How to choose the best ecommerce platform for your online store

There are hundreds of ecommerce platforms available so it can be a daunting task to select one to meet your business needs, your expectations and your budget. Given you will spend time and money setting up your ecommerce platform, making it perform, integrating it with other systems used by your business and learning how to get the best from it, you need your chosen platform to serve you well for several years.

I have worked for ten years helping retailers, brands and online pureplays select ecommerce technology and here is a method that I find works well.

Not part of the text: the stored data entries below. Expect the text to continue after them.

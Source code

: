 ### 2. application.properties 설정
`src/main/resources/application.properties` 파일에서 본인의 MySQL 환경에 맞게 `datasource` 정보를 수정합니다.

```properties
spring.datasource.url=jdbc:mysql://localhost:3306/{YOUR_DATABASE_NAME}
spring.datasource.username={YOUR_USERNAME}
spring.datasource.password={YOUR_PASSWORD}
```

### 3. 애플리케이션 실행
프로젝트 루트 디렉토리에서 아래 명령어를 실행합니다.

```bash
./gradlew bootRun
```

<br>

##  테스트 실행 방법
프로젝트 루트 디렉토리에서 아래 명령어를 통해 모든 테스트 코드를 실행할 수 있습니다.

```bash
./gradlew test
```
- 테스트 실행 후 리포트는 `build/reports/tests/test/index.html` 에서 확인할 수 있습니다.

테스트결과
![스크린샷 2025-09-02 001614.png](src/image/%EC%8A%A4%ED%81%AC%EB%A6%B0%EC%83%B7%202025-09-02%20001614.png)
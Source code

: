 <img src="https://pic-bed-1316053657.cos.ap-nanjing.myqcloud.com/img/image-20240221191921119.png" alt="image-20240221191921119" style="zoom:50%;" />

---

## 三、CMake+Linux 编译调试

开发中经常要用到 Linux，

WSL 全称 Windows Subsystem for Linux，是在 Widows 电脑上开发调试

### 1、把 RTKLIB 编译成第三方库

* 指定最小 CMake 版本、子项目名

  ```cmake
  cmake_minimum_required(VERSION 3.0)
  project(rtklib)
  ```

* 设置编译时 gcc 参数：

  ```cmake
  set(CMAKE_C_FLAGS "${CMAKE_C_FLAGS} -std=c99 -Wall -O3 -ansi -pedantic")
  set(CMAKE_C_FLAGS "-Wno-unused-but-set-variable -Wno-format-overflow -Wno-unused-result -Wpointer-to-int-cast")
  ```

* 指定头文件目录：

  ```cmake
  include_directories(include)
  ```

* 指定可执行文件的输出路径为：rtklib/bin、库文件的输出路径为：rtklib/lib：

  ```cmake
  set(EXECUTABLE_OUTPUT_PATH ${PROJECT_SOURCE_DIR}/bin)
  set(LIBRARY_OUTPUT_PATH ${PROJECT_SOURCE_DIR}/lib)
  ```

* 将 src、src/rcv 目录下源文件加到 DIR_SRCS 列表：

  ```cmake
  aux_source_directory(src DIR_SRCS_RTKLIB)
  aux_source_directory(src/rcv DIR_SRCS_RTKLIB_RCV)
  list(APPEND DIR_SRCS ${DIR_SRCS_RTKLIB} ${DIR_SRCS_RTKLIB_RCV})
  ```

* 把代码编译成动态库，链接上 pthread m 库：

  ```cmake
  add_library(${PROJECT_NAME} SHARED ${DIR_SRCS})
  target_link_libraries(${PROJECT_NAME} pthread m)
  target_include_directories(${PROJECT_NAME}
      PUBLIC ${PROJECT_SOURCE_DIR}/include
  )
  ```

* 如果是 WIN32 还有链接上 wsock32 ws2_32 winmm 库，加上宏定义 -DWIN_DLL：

Building a list of business requirements

It may be obvious, but you should choose an ecommerce platform by matching your needs to the features of the available platforms. A good starting point is the business requirements you have:

  1. Things the platform must be able to do
  2. Characteristics of how the platform is provisioned and operates
  3. The services you need alongside the technology itself

1. Differentiating features of ecommerce platforms

Many requirements you will have of an ecommerce platform do not help you differentiate between the available options. For example, the ability to add a product to a cart and to checkout are requirements, but since all platforms enable this, concentrating on this does not help you select an ecommerce platform.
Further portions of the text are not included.